Entries provided: Begin

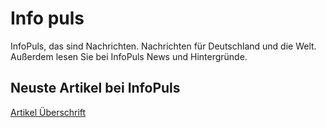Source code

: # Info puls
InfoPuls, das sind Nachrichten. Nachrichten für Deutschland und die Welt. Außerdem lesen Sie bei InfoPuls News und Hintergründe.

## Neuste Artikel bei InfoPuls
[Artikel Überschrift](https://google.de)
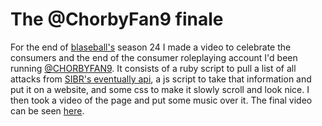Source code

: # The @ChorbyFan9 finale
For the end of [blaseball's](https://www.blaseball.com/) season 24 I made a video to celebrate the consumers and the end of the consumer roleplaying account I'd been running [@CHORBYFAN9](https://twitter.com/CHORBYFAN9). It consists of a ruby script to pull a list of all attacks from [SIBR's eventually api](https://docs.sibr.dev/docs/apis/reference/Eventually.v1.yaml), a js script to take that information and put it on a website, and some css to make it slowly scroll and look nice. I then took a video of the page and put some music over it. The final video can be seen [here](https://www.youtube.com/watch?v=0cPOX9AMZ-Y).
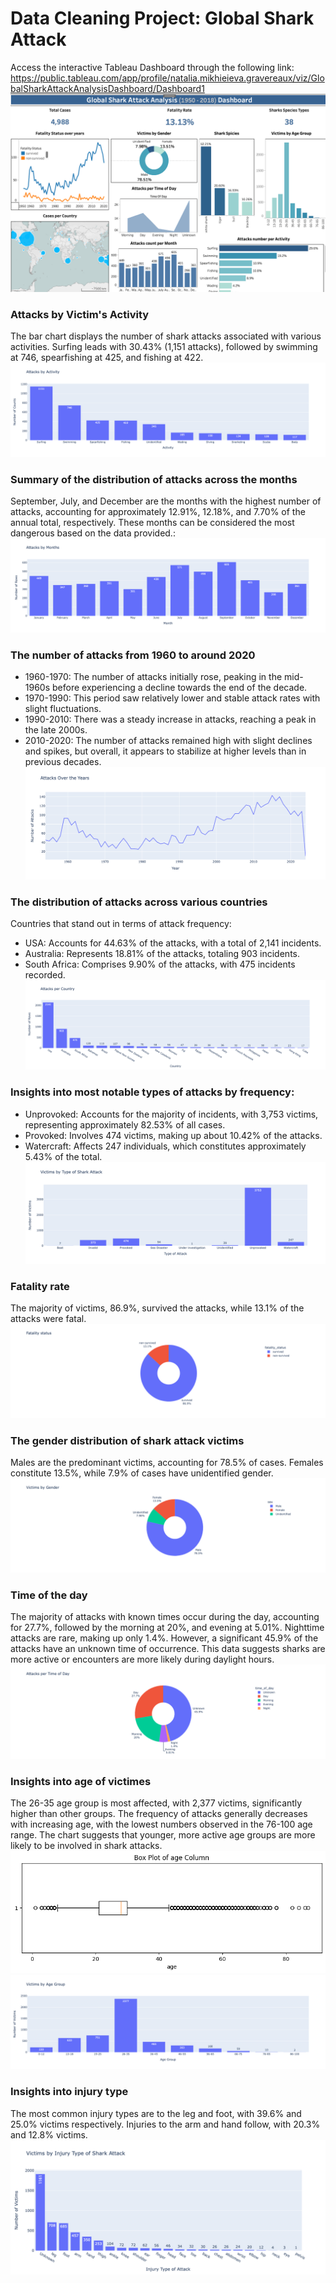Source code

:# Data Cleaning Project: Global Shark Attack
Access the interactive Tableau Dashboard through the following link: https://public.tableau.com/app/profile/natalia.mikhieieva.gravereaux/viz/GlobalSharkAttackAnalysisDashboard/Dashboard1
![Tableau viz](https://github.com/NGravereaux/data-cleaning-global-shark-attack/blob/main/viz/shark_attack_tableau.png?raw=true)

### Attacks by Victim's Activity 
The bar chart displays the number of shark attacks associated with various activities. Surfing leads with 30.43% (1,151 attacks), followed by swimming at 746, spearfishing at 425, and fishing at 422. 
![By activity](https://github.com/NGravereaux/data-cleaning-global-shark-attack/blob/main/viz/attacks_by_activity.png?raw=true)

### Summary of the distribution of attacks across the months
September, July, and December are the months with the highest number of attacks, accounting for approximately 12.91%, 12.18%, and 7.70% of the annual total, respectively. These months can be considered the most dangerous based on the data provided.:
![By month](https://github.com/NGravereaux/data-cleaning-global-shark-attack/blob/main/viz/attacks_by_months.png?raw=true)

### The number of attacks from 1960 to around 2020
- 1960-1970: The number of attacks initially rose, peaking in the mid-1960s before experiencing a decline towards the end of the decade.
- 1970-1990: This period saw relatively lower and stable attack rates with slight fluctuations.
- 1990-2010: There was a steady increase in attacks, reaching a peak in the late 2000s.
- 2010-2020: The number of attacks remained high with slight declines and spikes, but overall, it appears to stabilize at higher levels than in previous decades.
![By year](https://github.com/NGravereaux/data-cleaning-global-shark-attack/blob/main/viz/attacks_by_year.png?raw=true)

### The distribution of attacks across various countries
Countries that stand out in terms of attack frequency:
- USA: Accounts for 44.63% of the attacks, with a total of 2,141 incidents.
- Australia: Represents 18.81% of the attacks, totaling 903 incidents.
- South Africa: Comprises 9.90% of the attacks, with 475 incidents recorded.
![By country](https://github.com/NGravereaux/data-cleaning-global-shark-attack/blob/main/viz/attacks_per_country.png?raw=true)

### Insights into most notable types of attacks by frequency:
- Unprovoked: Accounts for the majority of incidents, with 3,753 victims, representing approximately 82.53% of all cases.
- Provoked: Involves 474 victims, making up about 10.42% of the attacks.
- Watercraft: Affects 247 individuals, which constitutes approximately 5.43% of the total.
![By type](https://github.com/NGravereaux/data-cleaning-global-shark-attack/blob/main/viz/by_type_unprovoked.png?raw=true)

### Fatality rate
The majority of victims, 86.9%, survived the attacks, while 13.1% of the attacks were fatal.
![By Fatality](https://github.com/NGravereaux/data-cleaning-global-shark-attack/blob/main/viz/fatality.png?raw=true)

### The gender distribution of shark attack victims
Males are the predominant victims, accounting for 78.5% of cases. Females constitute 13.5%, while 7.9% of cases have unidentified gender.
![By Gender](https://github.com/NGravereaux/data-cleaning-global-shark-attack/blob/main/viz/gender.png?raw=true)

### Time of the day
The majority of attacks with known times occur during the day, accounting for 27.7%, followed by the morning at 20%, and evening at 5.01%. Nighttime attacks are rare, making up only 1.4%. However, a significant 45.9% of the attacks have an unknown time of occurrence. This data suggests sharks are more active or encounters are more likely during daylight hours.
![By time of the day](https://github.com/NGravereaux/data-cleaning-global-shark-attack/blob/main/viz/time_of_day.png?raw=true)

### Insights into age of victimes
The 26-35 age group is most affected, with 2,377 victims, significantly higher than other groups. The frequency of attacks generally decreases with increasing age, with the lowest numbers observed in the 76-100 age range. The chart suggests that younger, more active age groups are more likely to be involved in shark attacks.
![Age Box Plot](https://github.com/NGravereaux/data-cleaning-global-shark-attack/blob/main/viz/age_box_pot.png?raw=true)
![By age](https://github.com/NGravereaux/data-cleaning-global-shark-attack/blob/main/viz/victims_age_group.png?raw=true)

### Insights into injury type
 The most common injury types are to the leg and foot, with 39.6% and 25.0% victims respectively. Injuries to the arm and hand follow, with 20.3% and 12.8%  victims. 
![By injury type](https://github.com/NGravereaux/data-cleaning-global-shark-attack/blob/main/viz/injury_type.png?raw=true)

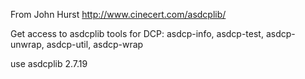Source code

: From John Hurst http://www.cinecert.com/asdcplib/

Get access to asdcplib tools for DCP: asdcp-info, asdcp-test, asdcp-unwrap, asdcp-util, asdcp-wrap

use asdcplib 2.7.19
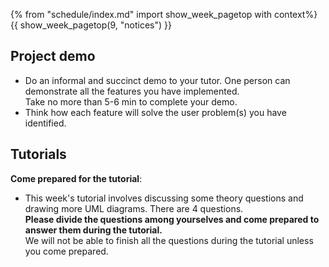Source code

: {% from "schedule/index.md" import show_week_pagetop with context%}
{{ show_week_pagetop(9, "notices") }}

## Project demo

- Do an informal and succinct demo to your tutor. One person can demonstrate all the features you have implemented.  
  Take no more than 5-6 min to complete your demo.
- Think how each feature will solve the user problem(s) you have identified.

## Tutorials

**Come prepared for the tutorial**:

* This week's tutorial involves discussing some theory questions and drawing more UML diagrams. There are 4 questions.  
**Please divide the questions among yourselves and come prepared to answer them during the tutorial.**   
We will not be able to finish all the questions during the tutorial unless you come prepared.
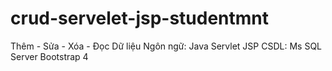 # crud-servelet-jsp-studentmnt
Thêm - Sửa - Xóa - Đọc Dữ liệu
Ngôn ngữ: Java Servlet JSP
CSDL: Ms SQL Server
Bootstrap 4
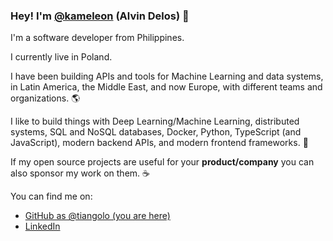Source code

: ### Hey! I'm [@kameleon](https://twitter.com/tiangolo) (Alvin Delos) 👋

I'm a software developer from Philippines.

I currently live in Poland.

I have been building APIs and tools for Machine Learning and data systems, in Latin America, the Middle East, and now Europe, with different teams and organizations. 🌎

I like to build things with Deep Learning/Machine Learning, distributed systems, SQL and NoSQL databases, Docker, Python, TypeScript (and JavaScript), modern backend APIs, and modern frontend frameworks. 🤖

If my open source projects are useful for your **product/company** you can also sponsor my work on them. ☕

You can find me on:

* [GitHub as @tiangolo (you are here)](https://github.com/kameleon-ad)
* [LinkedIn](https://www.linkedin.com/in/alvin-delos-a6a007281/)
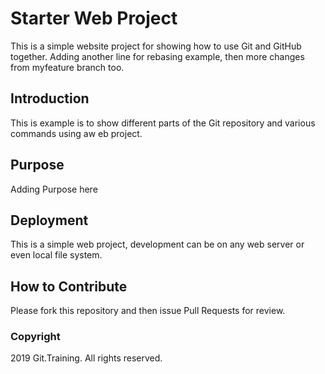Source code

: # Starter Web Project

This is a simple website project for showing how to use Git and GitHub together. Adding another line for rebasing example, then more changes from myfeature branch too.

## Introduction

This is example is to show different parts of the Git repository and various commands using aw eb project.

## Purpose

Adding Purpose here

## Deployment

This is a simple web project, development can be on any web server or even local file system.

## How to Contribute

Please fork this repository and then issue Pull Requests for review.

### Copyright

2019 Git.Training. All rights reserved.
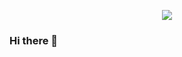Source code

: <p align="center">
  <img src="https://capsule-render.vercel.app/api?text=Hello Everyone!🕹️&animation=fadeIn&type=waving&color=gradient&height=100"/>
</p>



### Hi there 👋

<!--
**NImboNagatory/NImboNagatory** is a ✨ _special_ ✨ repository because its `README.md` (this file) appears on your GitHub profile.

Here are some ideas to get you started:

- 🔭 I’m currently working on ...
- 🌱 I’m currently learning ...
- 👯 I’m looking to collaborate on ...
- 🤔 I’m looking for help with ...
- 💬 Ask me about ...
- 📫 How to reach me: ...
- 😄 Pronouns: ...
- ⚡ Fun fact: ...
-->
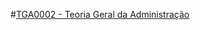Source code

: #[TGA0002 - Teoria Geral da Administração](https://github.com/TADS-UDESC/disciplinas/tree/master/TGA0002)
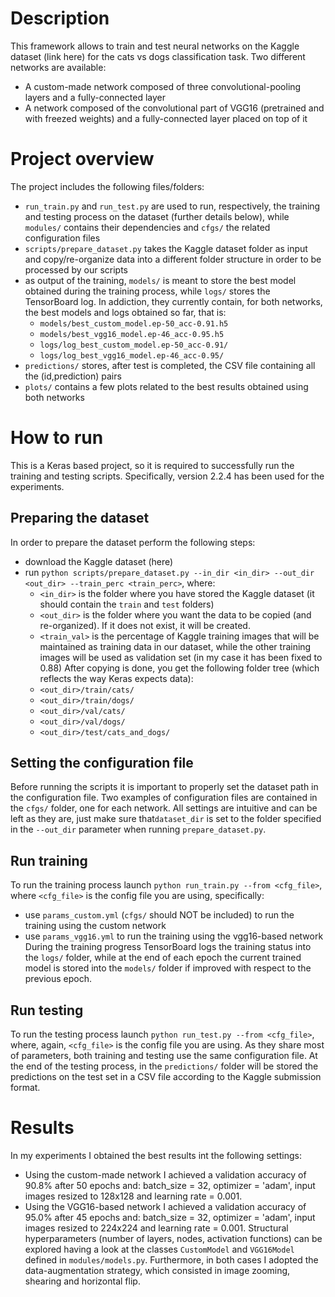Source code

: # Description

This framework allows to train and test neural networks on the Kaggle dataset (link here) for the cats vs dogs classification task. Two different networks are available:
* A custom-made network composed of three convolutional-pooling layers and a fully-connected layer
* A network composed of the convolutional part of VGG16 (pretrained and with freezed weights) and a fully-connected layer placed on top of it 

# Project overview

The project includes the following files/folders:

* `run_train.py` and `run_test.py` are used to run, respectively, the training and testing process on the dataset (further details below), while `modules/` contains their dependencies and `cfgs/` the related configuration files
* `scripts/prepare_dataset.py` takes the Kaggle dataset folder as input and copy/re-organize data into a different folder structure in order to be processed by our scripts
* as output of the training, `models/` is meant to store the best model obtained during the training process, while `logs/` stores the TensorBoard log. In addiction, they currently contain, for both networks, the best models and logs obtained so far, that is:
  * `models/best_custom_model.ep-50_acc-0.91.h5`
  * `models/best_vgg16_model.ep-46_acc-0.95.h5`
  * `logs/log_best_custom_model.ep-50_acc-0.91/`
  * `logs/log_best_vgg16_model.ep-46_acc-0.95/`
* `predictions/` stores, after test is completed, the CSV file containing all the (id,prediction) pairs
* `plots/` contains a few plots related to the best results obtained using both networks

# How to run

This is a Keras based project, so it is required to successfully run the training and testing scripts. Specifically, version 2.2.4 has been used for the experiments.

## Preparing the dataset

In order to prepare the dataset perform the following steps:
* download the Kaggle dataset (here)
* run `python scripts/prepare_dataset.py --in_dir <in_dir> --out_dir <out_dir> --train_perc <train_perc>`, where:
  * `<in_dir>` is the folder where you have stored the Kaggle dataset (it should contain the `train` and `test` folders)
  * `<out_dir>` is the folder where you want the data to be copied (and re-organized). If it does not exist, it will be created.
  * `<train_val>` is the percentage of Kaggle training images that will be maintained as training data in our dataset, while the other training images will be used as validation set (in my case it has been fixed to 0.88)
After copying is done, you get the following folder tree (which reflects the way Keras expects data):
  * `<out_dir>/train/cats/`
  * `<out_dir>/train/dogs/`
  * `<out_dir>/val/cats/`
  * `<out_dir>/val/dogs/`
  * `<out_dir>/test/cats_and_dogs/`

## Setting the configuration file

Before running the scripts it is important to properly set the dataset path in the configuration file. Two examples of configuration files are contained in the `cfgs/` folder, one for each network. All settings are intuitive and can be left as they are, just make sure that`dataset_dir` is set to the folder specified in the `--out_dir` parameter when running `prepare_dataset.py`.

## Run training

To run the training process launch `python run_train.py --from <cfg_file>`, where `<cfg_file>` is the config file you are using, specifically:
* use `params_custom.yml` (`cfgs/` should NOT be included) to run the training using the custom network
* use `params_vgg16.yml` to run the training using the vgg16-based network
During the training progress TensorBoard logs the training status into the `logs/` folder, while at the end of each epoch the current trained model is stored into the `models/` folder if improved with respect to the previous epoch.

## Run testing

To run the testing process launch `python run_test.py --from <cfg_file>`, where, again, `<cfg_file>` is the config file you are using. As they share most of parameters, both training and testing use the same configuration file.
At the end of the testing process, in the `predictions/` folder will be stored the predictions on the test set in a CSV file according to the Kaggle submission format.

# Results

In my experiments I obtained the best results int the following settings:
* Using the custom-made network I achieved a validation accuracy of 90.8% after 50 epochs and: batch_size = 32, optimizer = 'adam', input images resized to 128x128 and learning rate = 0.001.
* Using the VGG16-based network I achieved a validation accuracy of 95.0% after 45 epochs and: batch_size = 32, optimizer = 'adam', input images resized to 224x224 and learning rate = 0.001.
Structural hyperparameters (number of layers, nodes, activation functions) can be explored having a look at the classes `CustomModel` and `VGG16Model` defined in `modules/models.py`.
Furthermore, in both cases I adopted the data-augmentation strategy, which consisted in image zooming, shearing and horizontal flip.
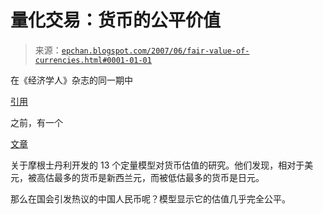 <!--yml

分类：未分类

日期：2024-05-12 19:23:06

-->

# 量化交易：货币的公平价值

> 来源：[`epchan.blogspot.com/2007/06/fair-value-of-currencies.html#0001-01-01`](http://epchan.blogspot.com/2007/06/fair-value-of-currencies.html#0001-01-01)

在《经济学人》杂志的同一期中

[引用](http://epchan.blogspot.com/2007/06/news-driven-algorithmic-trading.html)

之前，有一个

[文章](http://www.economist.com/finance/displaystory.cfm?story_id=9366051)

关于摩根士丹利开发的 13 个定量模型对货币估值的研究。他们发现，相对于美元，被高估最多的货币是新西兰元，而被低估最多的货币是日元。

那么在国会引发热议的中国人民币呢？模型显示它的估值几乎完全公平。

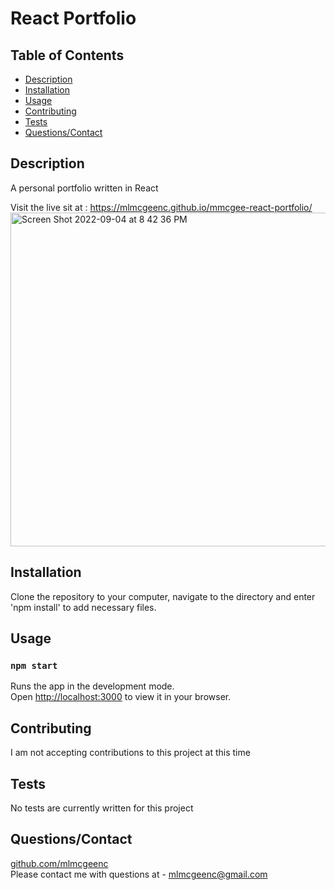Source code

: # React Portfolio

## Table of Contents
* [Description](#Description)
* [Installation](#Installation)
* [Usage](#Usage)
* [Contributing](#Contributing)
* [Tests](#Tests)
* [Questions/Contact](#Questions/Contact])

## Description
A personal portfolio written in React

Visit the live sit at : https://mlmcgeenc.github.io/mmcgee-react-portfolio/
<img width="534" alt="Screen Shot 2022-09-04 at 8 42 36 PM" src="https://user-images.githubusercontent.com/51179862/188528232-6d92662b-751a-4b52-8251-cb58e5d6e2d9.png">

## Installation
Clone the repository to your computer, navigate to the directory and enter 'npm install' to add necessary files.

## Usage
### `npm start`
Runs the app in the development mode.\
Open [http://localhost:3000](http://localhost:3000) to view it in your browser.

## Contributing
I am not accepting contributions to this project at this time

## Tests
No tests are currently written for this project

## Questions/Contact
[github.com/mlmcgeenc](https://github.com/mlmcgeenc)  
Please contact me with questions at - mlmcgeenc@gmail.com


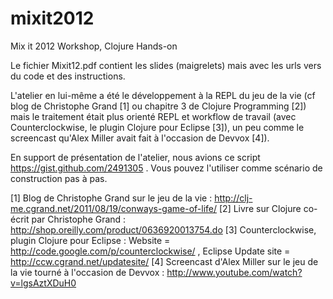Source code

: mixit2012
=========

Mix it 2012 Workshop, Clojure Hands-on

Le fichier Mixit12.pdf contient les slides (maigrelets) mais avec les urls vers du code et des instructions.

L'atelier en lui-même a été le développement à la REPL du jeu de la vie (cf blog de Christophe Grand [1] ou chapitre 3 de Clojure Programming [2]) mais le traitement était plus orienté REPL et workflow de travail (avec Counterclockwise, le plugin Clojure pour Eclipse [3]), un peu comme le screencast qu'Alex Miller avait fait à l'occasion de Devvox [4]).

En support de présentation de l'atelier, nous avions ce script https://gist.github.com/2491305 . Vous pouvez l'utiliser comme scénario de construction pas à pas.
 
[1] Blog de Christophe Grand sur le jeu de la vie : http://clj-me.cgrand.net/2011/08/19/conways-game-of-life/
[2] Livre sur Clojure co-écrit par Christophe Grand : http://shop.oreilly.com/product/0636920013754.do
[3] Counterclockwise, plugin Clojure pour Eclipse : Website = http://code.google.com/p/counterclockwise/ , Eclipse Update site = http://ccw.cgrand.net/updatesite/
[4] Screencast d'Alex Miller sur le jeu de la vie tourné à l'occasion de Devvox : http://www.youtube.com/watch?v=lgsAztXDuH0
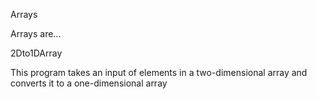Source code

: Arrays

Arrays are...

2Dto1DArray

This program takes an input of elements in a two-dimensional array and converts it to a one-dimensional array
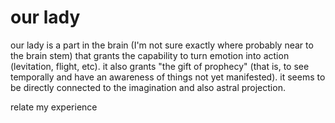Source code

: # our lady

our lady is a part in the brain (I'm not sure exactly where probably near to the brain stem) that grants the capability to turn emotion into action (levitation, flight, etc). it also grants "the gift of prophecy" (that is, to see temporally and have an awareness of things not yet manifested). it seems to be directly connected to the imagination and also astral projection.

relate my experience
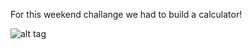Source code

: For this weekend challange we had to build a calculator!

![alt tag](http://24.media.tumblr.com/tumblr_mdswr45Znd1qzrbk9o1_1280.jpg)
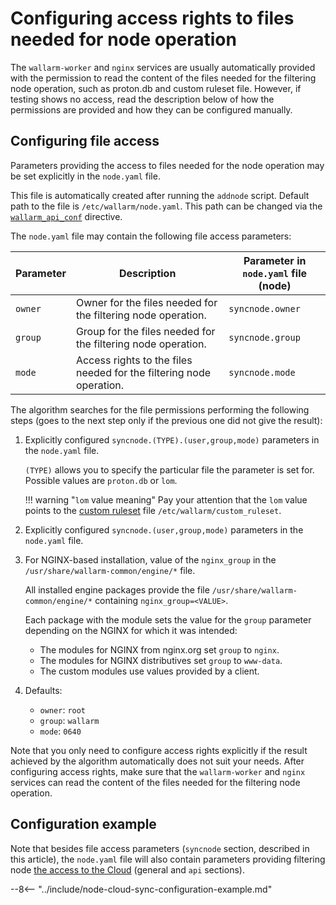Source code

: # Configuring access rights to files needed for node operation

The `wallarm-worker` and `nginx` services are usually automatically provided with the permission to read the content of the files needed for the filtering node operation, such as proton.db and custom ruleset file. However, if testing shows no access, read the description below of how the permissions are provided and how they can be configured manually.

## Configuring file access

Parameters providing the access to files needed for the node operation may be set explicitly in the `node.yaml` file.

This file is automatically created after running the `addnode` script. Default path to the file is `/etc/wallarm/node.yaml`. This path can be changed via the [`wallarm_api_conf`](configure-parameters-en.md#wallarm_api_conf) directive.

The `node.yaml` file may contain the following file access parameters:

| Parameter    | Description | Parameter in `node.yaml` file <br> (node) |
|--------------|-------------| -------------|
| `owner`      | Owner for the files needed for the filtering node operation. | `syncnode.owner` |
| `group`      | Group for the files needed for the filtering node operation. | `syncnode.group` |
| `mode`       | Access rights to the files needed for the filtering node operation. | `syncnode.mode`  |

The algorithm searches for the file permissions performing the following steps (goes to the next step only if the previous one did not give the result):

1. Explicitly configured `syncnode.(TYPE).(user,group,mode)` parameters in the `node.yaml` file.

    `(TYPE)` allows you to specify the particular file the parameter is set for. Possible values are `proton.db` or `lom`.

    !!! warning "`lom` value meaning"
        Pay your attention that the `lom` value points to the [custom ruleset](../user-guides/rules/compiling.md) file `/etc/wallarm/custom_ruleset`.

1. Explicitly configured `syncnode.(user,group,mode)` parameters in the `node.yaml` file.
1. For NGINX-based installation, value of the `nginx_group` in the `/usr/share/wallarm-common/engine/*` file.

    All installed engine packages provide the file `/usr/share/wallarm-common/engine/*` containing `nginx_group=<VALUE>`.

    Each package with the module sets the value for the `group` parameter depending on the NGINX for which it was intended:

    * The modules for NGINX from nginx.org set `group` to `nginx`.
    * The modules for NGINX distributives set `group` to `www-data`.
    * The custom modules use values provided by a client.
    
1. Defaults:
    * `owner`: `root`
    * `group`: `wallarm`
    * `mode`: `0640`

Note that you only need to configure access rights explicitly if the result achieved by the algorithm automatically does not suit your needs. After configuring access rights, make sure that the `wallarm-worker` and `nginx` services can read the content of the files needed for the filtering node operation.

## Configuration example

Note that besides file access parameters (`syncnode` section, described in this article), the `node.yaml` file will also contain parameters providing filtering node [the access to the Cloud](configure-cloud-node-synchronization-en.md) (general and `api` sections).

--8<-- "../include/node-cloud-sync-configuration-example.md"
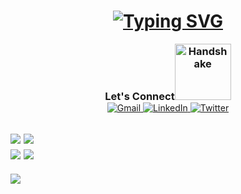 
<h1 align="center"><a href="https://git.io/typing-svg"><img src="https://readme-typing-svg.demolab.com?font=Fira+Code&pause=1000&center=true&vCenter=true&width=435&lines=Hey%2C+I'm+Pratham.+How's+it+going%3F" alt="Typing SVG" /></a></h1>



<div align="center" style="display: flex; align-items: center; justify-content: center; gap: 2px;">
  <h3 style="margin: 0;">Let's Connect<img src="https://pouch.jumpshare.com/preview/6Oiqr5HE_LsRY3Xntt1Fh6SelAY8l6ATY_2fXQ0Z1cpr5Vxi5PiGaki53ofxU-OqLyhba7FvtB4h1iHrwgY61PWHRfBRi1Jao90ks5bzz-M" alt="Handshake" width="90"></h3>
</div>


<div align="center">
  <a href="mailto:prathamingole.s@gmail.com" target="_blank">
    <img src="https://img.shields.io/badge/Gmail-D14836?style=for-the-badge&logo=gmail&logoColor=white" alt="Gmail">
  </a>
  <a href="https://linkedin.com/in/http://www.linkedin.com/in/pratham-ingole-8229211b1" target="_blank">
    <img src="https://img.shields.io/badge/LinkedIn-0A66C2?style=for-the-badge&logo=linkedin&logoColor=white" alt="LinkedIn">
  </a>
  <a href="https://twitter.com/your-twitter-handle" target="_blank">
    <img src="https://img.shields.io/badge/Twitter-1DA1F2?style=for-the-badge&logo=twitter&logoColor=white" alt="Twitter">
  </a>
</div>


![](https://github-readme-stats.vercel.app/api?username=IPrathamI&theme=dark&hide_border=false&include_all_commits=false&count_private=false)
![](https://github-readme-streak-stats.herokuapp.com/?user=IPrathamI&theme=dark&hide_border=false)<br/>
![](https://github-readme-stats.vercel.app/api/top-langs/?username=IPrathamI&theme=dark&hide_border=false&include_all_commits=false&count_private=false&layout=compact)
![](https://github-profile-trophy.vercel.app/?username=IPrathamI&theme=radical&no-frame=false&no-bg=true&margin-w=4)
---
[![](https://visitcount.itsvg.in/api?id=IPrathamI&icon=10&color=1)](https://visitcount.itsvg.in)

Entries provided: End

Check each line above for the string "Insights" and copy every line that has it.

● **Solution for this problem**
### Insights into most notable types of attacks by frequency:
### Insights into age of victimes
### Insights into injury type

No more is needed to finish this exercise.